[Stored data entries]
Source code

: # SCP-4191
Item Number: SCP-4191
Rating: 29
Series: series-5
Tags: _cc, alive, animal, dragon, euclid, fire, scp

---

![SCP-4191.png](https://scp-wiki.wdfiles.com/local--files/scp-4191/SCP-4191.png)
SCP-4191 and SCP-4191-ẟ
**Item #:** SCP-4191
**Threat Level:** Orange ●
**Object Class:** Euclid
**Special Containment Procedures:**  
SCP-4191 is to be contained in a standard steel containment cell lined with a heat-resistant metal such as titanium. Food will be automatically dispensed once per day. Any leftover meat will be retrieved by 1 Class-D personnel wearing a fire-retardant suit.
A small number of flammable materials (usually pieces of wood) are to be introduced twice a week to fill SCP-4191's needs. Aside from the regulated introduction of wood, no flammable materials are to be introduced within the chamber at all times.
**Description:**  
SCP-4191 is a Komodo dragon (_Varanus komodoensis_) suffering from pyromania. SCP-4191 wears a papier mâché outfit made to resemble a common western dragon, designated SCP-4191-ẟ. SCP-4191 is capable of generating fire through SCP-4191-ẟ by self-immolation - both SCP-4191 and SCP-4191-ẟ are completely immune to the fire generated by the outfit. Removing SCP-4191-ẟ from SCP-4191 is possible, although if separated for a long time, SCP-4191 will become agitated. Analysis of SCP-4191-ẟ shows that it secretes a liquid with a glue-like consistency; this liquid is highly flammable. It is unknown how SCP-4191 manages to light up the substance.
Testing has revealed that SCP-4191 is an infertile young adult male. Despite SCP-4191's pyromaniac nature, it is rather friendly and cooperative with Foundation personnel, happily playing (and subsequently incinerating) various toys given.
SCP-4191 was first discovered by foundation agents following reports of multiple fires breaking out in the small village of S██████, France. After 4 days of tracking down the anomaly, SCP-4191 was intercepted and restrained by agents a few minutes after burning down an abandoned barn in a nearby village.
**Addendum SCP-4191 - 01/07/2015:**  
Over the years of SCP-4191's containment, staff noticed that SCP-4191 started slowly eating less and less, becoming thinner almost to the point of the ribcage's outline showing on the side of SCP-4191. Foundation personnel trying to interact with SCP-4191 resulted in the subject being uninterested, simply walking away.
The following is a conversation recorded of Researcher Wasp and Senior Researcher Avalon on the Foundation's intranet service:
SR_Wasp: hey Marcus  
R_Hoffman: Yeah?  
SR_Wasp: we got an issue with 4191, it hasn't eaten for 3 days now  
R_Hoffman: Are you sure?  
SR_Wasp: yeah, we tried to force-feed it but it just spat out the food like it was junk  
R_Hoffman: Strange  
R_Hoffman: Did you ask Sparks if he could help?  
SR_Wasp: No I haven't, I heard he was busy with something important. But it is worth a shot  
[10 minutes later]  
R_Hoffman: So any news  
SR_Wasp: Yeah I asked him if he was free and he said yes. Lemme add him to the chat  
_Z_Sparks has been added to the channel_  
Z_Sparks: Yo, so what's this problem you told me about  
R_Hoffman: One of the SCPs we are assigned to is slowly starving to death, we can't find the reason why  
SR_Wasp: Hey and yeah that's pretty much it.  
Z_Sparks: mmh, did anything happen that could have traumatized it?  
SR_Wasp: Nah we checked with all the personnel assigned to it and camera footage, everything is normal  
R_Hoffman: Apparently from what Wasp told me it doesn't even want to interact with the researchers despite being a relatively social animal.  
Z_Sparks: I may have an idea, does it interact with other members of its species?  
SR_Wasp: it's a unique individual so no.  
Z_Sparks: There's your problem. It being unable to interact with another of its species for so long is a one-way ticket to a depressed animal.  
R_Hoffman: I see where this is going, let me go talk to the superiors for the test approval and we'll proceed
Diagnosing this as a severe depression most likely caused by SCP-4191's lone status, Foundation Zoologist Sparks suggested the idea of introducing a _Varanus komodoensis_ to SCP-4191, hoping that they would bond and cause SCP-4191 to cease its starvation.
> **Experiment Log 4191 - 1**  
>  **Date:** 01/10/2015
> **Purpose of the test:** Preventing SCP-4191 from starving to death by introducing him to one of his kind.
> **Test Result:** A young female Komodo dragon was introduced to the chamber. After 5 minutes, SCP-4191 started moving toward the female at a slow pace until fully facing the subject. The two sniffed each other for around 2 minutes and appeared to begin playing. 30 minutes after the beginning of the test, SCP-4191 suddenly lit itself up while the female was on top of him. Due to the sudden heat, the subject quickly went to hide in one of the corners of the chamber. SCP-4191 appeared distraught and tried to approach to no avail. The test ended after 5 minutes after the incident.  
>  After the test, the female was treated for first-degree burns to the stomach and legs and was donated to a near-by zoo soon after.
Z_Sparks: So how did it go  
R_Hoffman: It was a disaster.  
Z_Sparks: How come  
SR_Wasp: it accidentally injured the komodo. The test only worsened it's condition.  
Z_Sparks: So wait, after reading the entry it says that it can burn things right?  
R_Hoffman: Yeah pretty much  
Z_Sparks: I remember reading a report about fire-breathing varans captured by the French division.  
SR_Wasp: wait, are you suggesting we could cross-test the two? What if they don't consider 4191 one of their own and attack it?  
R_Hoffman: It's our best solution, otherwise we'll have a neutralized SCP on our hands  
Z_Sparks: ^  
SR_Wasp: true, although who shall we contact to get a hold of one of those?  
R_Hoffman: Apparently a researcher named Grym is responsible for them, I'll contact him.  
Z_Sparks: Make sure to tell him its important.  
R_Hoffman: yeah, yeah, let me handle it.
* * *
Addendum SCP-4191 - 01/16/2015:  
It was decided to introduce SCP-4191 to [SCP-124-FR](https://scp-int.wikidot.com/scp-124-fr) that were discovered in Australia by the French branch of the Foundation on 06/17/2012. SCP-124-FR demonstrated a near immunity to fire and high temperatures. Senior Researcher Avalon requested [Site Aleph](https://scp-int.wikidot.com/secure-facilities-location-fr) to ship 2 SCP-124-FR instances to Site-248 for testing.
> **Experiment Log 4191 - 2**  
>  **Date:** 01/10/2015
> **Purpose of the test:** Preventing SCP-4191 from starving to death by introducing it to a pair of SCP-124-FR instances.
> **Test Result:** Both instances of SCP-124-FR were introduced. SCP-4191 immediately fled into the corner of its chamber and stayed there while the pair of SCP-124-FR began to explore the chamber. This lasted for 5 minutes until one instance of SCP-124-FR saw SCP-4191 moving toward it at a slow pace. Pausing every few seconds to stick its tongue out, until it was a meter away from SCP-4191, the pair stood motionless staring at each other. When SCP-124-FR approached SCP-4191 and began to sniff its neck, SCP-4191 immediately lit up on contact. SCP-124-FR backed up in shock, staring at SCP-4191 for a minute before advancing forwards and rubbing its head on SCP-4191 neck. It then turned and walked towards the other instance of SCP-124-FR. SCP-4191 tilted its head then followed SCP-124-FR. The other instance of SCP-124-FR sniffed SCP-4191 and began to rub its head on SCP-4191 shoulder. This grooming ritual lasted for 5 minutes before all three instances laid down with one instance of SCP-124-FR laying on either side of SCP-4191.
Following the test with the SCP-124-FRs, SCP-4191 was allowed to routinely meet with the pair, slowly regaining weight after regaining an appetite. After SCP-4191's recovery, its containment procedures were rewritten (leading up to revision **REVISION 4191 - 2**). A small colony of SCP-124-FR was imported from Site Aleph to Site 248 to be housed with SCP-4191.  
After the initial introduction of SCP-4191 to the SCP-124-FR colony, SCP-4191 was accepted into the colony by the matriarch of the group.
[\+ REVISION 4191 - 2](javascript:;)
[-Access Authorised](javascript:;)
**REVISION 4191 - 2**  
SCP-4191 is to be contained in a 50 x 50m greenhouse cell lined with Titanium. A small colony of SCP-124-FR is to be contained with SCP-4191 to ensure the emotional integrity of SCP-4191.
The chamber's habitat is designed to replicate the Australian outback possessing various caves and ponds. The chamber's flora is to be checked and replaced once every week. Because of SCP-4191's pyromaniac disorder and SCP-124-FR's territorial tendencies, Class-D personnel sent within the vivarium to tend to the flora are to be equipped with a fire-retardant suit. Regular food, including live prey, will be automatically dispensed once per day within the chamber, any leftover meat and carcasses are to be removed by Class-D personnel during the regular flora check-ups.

◆ Your assignment:
The lines to return are those in the entries above that hold "introducing".

◆ Result:
Diagnosing this as a severe depression most likely caused by SCP-4191's lone status, Foundation Zoologist Sparks suggested the idea of introducing a _Varanus komodoensis_ to SCP-4191, hoping that they would bond and cause SCP-4191 to cease its starvation.
> **Purpose of the test:** Preventing SCP-4191 from starving to death by introducing him to one of his kind.
> **Purpose of the test:** Preventing SCP-4191 from starving to death by introducing it to a pair of SCP-124-FR instances.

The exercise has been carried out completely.